- Excerpts from a dataset -
--------------------

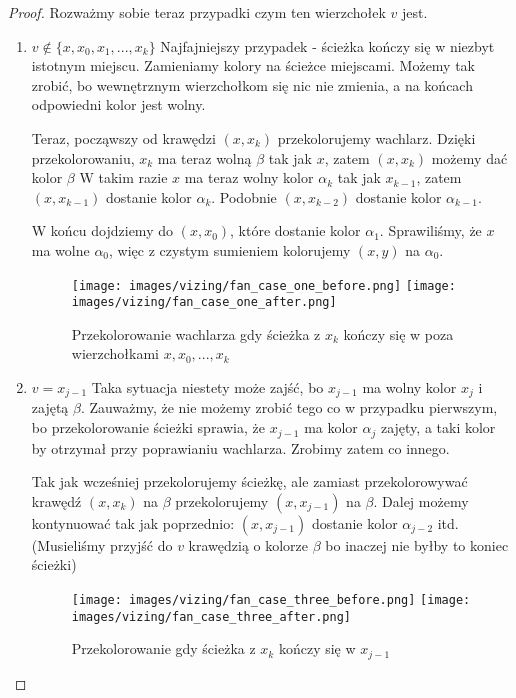 \begin{proof}
        Rozważmy sobie teraz przypadki czym ten wierzchołek $v$ jest.
        
        \begin{enumerate}
            \item $v \notin \{x, x_0, x_1, ..., x_k\}$ 
            Najfajniejszy przypadek - ścieżka kończy się w niezbyt istotnym miejscu. Zamieniamy kolory na ścieżce miejscami. Możemy tak zrobić, bo wewnętrznym wierzchołkom się nic nie zmienia, a na końcach odpowiedni kolor jest wolny.
            
            Teraz, począwszy od krawędzi $(x, x_k)$ przekolorujemy wachlarz. 
            Dzięki przekolorowaniu, $x_k$ ma teraz wolną $\beta$ tak jak $x$, zatem $(x, x_k)$ możemy dać kolor $\beta$ 
            W takim razie $x$ ma teraz wolny kolor $\alpha_k$ tak jak $x_{k - 1}$, 
            zatem $(x, x_{k-1})$ dostanie kolor $\alpha_k$.
            Podobnie $(x, x_{k-2})$ dostanie kolor $\alpha_{k-1}$.
            
            W końcu dojdziemy do $(x, x_0)$, które dostanie kolor $\alpha_1$. Sprawiliśmy, że $x$ ma wolne $\alpha_0$,
            więc z czystym sumieniem kolorujemy $(x, y)$ na $\alpha_0$. 
            
            \begin{figure}[H]
                \centering
                \texttt{[image: images/vizing/fan\_case\_one\_before.png]}
                \texttt{[image: images/vizing/fan\_case\_one\_after.png]}
                \caption{Przekolorowanie wachlarza gdy ścieżka z $x_k$ kończy się w poza wierzchołkami $x, x_0, ..., x_k$}
            \end{figure}
            
            \item $v = x_{j - 1}$ 
            Taka sytuacja niestety może zajść, bo $x_{j-1}$ ma wolny kolor $x_j$ i zajętą $\beta$.
            Zauważmy, że nie możemy zrobić tego co w przypadku pierwszym, bo przekolorowanie ścieżki sprawia, że $x_{j-1}$ ma kolor $\alpha_j$ zajęty, a taki kolor by otrzymał przy poprawianiu wachlarza. Zrobimy zatem co innego.
            
            Tak jak wcześniej przekolorujemy ścieżkę,
            ale zamiast przekolorowywać krawędź $(x, x_k)$ na $\beta$
            przekolorujemy $(x, x_{j-1})$ na $\beta$. 
            Dalej możemy kontynuować tak jak poprzednio: $(x, x_{j-1})$ dostanie kolor $\alpha_{j-2}$ itd. (Musieliśmy przyjść do \(v\) krawędzią o kolorze \(\beta\) bo inaczej nie byłby to koniec ścieżki)
            
            
            \begin{figure}[H]
                \centering
                \texttt{[image: images/vizing/fan\_case\_three\_before.png]}
                \texttt{[image: images/vizing/fan\_case\_three\_after.png]}
                \caption{Przekolorowanie gdy ścieżka z $x_k$ kończy się w $x_{j-1}$}
            \end{figure}
            
        \end{enumerate}
        
        
        
    \end{proof}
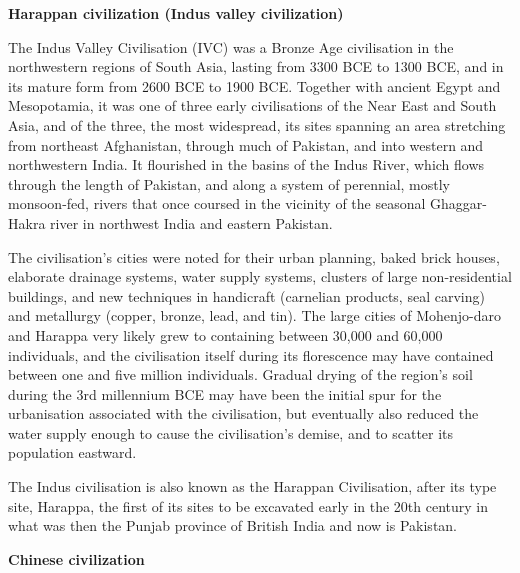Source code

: \documentclass[
  openany]{book}
\begin{document}
\textbf{Harappan civilization (Indus valley civilization)}

The Indus Valley Civilisation (IVC) was a Bronze Age civilisation in the northwestern regions of South Asia, lasting from 3300 BCE to 1300 BCE, and in its mature form from 2600 BCE to 1900 BCE. Together with ancient Egypt and Mesopotamia, it was one of three early civilisations of the Near East and South Asia, and of the three, the most widespread, its sites spanning an area stretching from northeast Afghanistan, through much of Pakistan, and into western and northwestern India. It flourished in the basins of the Indus River, which flows through the length of Pakistan, and along a system of perennial, mostly monsoon-fed, rivers that once coursed in the vicinity of the seasonal Ghaggar-Hakra river in northwest India and eastern Pakistan.

The civilisation's cities were noted for their urban planning, baked brick houses, elaborate drainage systems, water supply systems, clusters of large non-residential buildings, and new techniques in handicraft (carnelian products, seal carving) and metallurgy (copper, bronze, lead, and tin). The large cities of Mohenjo-daro and Harappa very likely grew to containing between 30,000 and 60,000 individuals, and the civilisation itself during its florescence may have contained between one and five million individuals. Gradual drying of the region's soil during the 3rd millennium BCE may have been the initial spur for the urbanisation associated with the civilisation, but eventually also reduced the water supply enough to cause the civilisation's demise, and to scatter its population eastward.

The Indus civilisation is also known as the Harappan Civilisation, after its type site, Harappa, the first of its sites to be excavated early in the 20th century in what was then the Punjab province of British India and now is Pakistan.

\textbf{Chinese civilization}
\end{document}
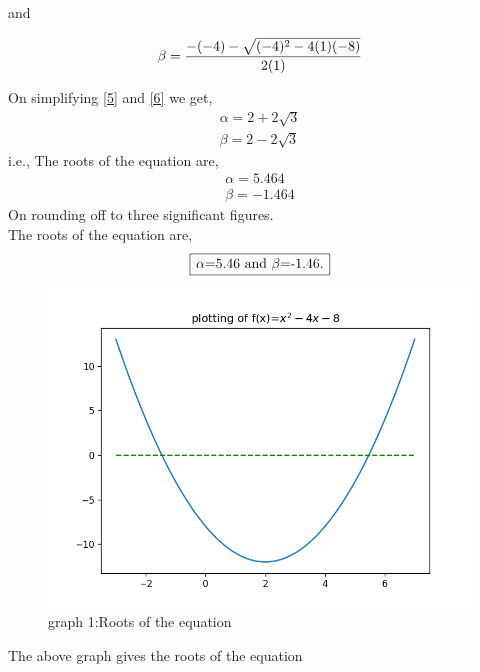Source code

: \documentclass[journal,12pt,twocolumn]{IEEEtran}
\begin{document}
and

\begin{align} \label{6}
\beta =\Large \frac{-(-4)-\sqrt{(-4)^2-4(1)(-8)}}{2(1)}
\end{align}

On simplifying \eqref{5} and \eqref{6} we get,
\begin{align}
\alpha=2+2\sqrt{3}  \\ \beta=2-2\sqrt{3} 
\end{align}
i.e., The roots of the equation are,
\begin{align}
\alpha=5.464   \\ \beta=-1.464
\end{align}
On rounding off to three significant figures.
\\The roots of the equation are,
\begin{align} 
\framebox[1.1\width]{$\alpha$=5.46 and $\beta$=-1.46.}
\end{align}
\begin{figure}[h] 
\includegraphics[scale=0.65] 
{Figure_0}\large
\caption{graph 1:Roots of the equation}
\label{fig:a}
\end{figure}

\noindent The above graph \pageref{fig:a}   gives the roots of the equation 
\end{document}
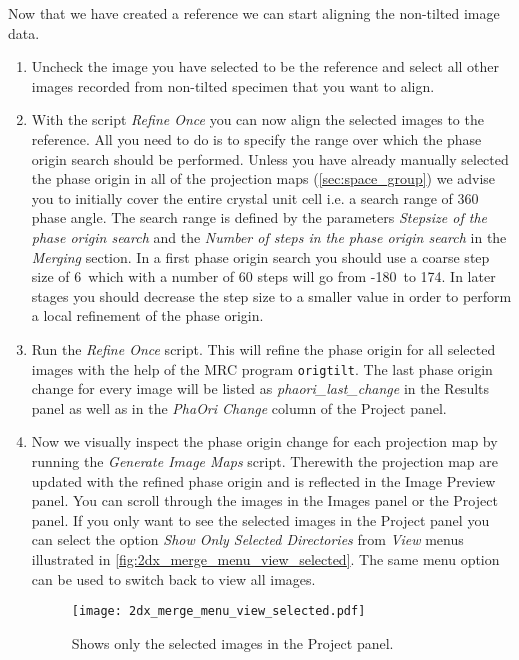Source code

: Now that we have created a  reference we can start aligning the non-tilted image data.

\begin{enumerate}
	\item Uncheck the image you have selected to be the reference and select all other images recorded from non-tilted specimen that you want to align.
	\item With the script \textit{Refine Once} you can now align the selected images to the reference. All you need to do is to specify the range over which the phase origin search should be performed. Unless you have already manually selected the phase origin in all of the projection maps (\autoref{sec:space_group}) we advise you to initially cover the entire crystal unit cell i.e. a search range of 360{\textdegree} phase angle. The search range is defined by the parameters \textit{Stepsize of the phase origin search} and the \textit{Number of steps in the phase origin search} in the \textit{Merging} section. In a first phase origin search you should use a coarse step size of 6\textdegree~which with a number of 60 steps will go from -180\textdegree~to 174\textdegree. In later stages you should decrease the step size to a smaller value in order to perform a local refinement of the phase origin.
	\item Run the \textit{Refine Once} script. This will refine the phase origin for all selected images with the help of the MRC program \texttt{origtilt}. The last phase origin change for every image will be listed as \textit{phaori\_last\_change} in the Results panel as well as in the \textit{PhaOri Change} column of the Project panel.
	\item Now we visually inspect the phase origin change for each projection map by running the \textit{Generate Image Maps} script. Therewith the projection map are updated with the refined phase origin and is reflected in the Image Preview panel. You can scroll through the images in the Images panel or the Project panel. If you only want to see the selected images in the Project panel you can select the option \textit{Show Only Selected Directories} from \textit{View} menus illustrated in \autoref{fig:2dx_merge_menu_view_selected}. The same menu option can be used to switch back to view all images.
	
	\begin{figure}[H]
		\centering
		\texttt{[image: 2dx\_merge\_menu\_view\_selected.pdf]}
		\caption{Shows only the selected images in the Project panel.}
		\label{fig:2dx_merge_menu_view_selected}
	\end{figure}
	

\end{enumerate}
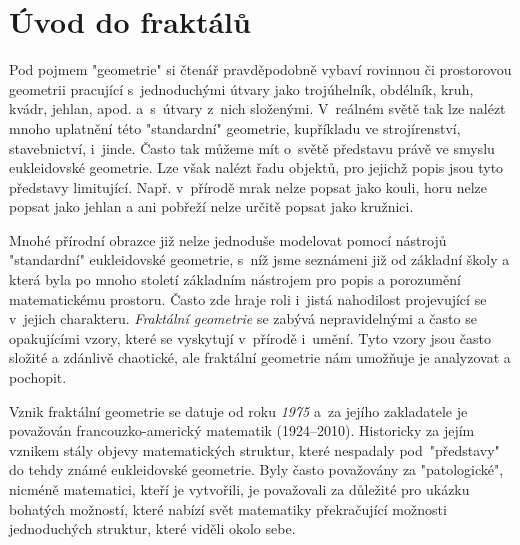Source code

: \chapter{Úvod do fraktálů}\label{chapter:uvod_do_fraktalu}

Pod pojmem "geometrie" si čtenář pravděpodobně vybaví rovinnou či prostorovou geometrii pracující s~jednoduchými útvary jako trojúhelník, obdélník, kruh, kvádr, jehlan, apod. a~s~útvary z~nich složenými. V~reálném světě tak lze nalézt mnoho uplatnění této "standardní" geometrie, kupříkladu ve strojírenství, stavebnictví, i~jinde. Často tak můžeme mít o~světě představu právě ve smyslu eukleidovské geometrie. Lze však nalézt řadu objektů, pro jejichž popis jsou tyto představy limitující. Např. v~přírodě mrak nelze popsat jako kouli, horu nelze popsat jako jehlan a ani pobřeží nelze určitě popsat jako kružnici.\par

Mnohé přírodní obrazce již nelze jednoduše modelovat pomocí nástrojů "standardní" eukleidovské geometrie, s~níž jsme seznámeni již od základní školy a která byla po mnoho století základním nástrojem pro popis a porozumění matematickému prostoru. Často zde hraje roli i~jistá nahodilost projevující se v~jejich charakteru. \emph{Fraktální geometrie} se zabývá nepravidelnými a často se opakujícími vzory, které se vyskytují v~přírodě i~umění. Tyto vzory jsou často složité a zdánlivě chaotické, ale fraktální geometrie nám umožňuje je analyzovat a pochopit.\par

Vznik fraktální geometrie se datuje od roku \emph{1975} a~za jejího zakladatele je považován francouzko-americký matematik  \mbox{(1924--2010)}. Historicky za jejím vznikem stály objevy matematických struktur, které nespadaly pod~"představy" do tehdy známé eukleidovské geometrie. Byly často považovány za "patologické", nicméně matematici, kteří je vytvořili, je považovali za důležité pro ukázku bohatých možností, které nabízí svět matematiky překračující možnosti jednoduchých struktur, které viděli okolo sebe. \citep[str. 33]{Mandelbrot1983}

--------------------

- EXERCISE BRIEF -
Apply a filter for "jest" to the data above, then copy each line that matches.

- RESULT FOR THIS TASK -
        Rozważmy sobie teraz przypadki czym ten wierzchołek $v$ jest.
            Najfajniejszy przypadek - ścieżka kończy się w niezbyt istotnym miejscu. Zamieniamy kolory na ścieżce miejscami. Możemy tak zrobić, bo wewnętrznym wierzchołkom się nic nie zmienia, a na końcach odpowiedni kolor jest wolny.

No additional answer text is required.